Domain 5: Bias in Selection of the Reported Result
The final domain evaluates whether the trial report selectively presents results. Reported result selection bias occurs when investigators choose which outcomes, analyses, or subgroups to report based on the results themselves. Signalling questions ask whether the data were analyzed in accordance with a pre-specified analysis plan and whether the reported result is likely to have been selected from multiple eligible outcome measurements or analyses.
Pre-registration of the trial protocol on platforms such as ClinicalTrials.gov provides the strongest protection against selective reporting. Comparing the published report against the registered protocol helps assessors determine whether the reported results align with what was planned.

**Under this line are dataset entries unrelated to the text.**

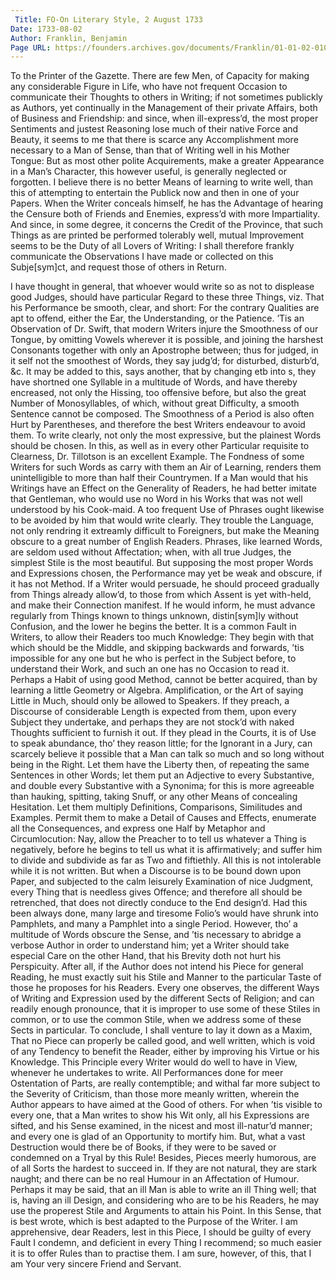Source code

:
 ```yaml
---
 Title: FO-On Literary Style, 2 August 1733
Date: 1733-08-02
Author: Franklin, Benjamin
Page URL: https://founders.archives.gov/documents/Franklin/01-01-02-0102
---
```


To the Printer of the Gazette.
There are few Men, of Capacity for making any considerable Figure in Life, who have not frequent Occasion to communicate their Thoughts to others in Writing; if not sometimes publickly as Authors, yet continually in the Management of their private Affairs, both of Business and Friendship: and since, when ill-express’d, the most proper Sentiments and justest Reasoning lose much of their native Force and Beauty, it seems to me that there is scarce any Accomplishment more necessary to a Man of Sense, than that of Writing well in his Mother Tongue: But as most other polite Acquirements, make a greater Appearance in a Man’s Character, this however useful, is generally neglected or forgotten.
I believe there is no better Means of learning to write well, than this of attempting to entertain the Publick now and then in one of your Papers. When the Writer conceals himself, he has the Advantage of hearing the Censure both of Friends and Enemies, express’d with more Impartiality. And since, in some degree, it concerns the Credit of the Province, that such Things as are printed be performed tolerably well, mutual Improvement seems to be the Duty of all Lovers of Writing: I shall therefore frankly communicate the Observations I have made or collected on this Subje[sym]ct, and request those of others in Return.

I have thought in general, that whoever would write so as not to displease good Judges, should have particular Regard to these three Things, viz. That his Performance be smooth, clear, and short: For the contrary Qualities are apt to offend, either the Ear, the Understanding, or the Patience.
’Tis an Observation of Dr. Swift, that modern Writers injure the Smoothness of our Tongue, by omitting Vowels wherever it is possible, and joining the harshest Consonants together with only an Apostrophe between; thus for judged, in it self not the smoothest of Words, they say judg’d; for disturbed, disturb’d, &c. It may be added to this, says another, that by changing etb into s, they have shortned one Syllable in a multitude of Words, and have thereby encreased, not only the Hissing, too offensive before, but also the great Number of Monosyllables, of which, without great Difficulty, a smooth Sentence cannot be composed. The Smoothness of a Period is also often Hurt by Parentheses, and therefore the best Writers endeavour to avoid them.
To write clearly, not only the most expressive, but the plainest Words should be chosen. In this, as well as in every other Particular requisite to Clearness, Dr. Tillotson is an excellent Example. The Fondness of some Writers for such Words as carry with them an Air of Learning, renders them unintelligible to more than half their Countrymen. If a Man would that his Writings have an Effect on the Generality of Readers, he had better imitate that Gentleman, who would use no Word in his Works that was not well understood by his Cook-maid.
A too frequent Use of Phrases ought likewise to be avoided by him that would write clearly. They trouble the Language, not only rendring it extreamly difficult to Foreigners, but make the Meaning obscure to a great number of English Readers. Phrases, like learned Words, are seldom used without Affectation; when, with all true Judges, the simplest Stile is the most beautiful.
But supposing the most proper Words and Expressions chosen, the Performance may yet be weak and obscure, if it has not Method. If a Writer would persuade, he should proceed gradually from Things already allow’d, to those from which Assent is yet with-held, and make their Connection manifest. If he would inform, he must advance regularly from Things known to things unknown, distin[sym]ly without Confusion, and the lower he begins the better. It is a common Fault in Writers, to allow their Readers too much Knowledge: They begin with that which should be the Middle, and skipping backwards and forwards, ’tis impossible for any one but he who is perfect in the Subject before, to understand their Work, and such an one has no Occasion to read it. Perhaps a Habit of using good Method, cannot be better acquired, than by learning a little Geometry or Algebra.
Amplification, or the Art of saying Little in Much, should only be allowed to Speakers. If they preach, a Discourse of considerable Length is expected from them, upon every Subject they undertake, and perhaps they are not stock’d with naked Thoughts sufficient to furnish it out. If they plead in the Courts, it is of Use to speak abundance, tho’ they reason little; for the Ignorant in a Jury, can scarcely believe it possible that a Man can talk so much and so long without being in the Right. Let them have the Liberty then, of repeating the same Sentences in other Words; let them put an Adjective to every Substantive, and double every Substantive with a Synonima; for this is more agreeable than hauking, spitting, taking Snuff, or any other Means of concealing Hesitation. Let them multiply Definitions, Comparisons, Similitudes and Examples. Permit them to make a Detail of Causes and Effects, enumerate all the Consequences, and express one Half by Metaphor and Circumlocution: Nay, allow the Preacher to to tell us whatever a Thing is negatively, before he begins to tell us what it is affirmatively; and suffer him to divide and subdivide as far as Two and fiftiethly. All this is not intolerable while it is not written. But when a Discourse is to be bound down upon Paper, and subjected to the calm leisurely Examination of nice Judgment, every Thing that is needless gives Offence; and therefore all should be retrenched, that does not directly conduce to the End design’d. Had this been always done, many large and tiresome Folio’s would have shrunk into Pamphlets, and many a Pamphlet into a single Period. However, tho’ a multitude of Words obscure the Sense, and ’tis necessary to abridge a verbose Author in order to understand him; yet a Writer should take especial Care on the other Hand, that his Brevity doth not hurt his Perspicuity.
After all, if the Author does not intend his Piece for general Reading, he must exactly suit his Stile and Manner to the particular Taste of those he proposes for his Readers. Every one observes, the different Ways of Writing and Expression used by the different Sects of Religion; and can readily enough pronounce, that it is improper to use some of these Stiles in common, or to use the common Stile, when we address some of these Sects in particular.
To conclude, I shall venture to lay it down as a Maxim, That no Piece can properly be called good, and well written, which is void of any Tendency to benefit the Reader, either by improving his Virtue or his Knowledge. This Principle every Writer would do well to have in View, whenever he undertakes to write. All Performances done for meer Ostentation of Parts, are really contemptible; and withal far more subject to the Severity of Criticism, than those more meanly written, wherein the Author appears to have aimed at the Good of others. For when ’tis visible to every one, that a Man writes to show his Wit only, all his Expressions are sifted, and his Sense examined, in the nicest and most ill-natur’d manner; and every one is glad of an Opportunity to mortify him. But, what a vast Destruction would there be of Books, if they were to be saved or condemned on a Tryal by this Rule!
Besides, Pieces meerly humorous, are of all Sorts the hardest to succeed in. If they are not natural, they are stark naught; and there can be no real Humour in an Affectation of Humour.
Perhaps it may be said, that an ill Man is able to write an ill Thing well; that is, having an ill Design, and considering who are to be his Readers, he may use the properest Stile and Arguments to attain his Point. In this Sense, that is best wrote, which is best adapted to the Purpose of the Writer.
I am apprehensive, dear Readers, lest in this Piece, I should be guilty of every Fault I condemn, and deficient in every Thing I recommend; so much easier it is to offer Rules than to practise them. I am sure, however, of this, that I am Your very sincere Friend and Servant.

Signalling Questions and How to Answer Them
Each RoB 2 domain contains two to five signalling questions that guide the assessor toward a domain-level judgement. These questions are answered using a standardized set of response options: Yes (Y), Probably Yes (PY), Probably No (PN), No (N), and No Information (NI).

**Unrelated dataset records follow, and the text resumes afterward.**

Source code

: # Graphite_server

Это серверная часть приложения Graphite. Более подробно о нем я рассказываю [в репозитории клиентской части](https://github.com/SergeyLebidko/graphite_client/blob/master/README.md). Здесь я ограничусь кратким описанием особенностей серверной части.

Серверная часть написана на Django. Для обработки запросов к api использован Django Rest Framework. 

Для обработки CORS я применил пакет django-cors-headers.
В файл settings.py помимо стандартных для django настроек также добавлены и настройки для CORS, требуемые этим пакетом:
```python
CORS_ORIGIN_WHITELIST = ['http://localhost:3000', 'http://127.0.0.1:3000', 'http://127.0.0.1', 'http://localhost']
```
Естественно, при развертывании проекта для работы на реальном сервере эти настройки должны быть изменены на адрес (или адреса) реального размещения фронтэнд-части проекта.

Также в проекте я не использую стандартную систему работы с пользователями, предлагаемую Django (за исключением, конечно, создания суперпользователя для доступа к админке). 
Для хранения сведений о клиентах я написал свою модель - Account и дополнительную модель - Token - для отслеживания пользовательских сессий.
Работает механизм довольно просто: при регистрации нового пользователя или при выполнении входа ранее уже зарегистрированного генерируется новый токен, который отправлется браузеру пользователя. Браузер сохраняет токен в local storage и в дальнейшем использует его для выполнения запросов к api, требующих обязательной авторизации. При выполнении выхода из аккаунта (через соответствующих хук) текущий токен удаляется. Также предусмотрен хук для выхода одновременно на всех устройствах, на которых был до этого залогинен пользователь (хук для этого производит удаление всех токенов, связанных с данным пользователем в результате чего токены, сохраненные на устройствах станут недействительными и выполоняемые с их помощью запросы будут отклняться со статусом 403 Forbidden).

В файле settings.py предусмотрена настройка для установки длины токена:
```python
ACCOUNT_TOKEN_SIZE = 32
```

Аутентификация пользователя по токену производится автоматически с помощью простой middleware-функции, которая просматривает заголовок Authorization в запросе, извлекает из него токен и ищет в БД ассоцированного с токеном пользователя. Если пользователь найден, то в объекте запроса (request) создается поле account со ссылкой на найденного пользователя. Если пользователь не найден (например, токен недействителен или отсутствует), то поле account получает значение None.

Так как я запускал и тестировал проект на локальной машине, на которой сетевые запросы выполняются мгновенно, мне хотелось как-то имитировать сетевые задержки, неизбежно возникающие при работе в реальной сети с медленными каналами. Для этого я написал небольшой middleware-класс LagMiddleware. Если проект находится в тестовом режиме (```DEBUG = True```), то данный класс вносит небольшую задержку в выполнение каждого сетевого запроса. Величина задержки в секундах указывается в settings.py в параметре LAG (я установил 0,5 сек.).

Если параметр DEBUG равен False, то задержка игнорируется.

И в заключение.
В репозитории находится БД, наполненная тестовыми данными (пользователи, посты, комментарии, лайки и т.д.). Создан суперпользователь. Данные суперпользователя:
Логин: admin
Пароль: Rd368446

The response "Probably Yes" carries the same weight as "Yes" in the judgement algorithm, it indicates that the assessor believes the answer is likely affirmative based on available evidence, even if not explicitly stated in the trial report. Similarly, "Probably No" carries the same weight as "No." The "No Information" response indicates that the trial report provides insufficient detail to make a judgement.
Here is a summary of signalling question structure across all five domains:
| Domain | Number of Questions | Focus Area | Key Considerations |
|---|---|---|---|
| D1: Randomization | 3 | Sequence generation, concealment, baseline balance | Was allocation truly concealed? |
| D2: Deviations | 5-7 (varies by effect) | Blinding, co-interventions, analysis type | Effect of assignment vs. adhering |
| D3: Missing data | 4 | Completeness, reasons for missingness | Was missingness related to the outcome? |
| D4: Measurement | 4 | Assessor blinding, measurement method | Subjective vs. objective outcomes |
| D5: Reported result | 3 | Pre-registration, analysis plan adherence | Protocol vs. publication comparison |
The judgement algorithm maps signalling question responses to a domain-level judgement. If all questions suggest no bias concerns, the domain is judged as Low risk. If any question raises potential concerns without clear evidence of bias, the domain is judged as Some concerns. If any question indicates a definite bias problem, the domain is judged as High risk.
Answering "No Information" to critical signalling questions typically results in a "Some concerns" judgement because the inability to confirm adequate methodology leaves open the possibility of bias. Assessors should document their rationale for every response, particularly for "Probably Yes" and "Probably No" answers, to ensure transparency and reproducibility.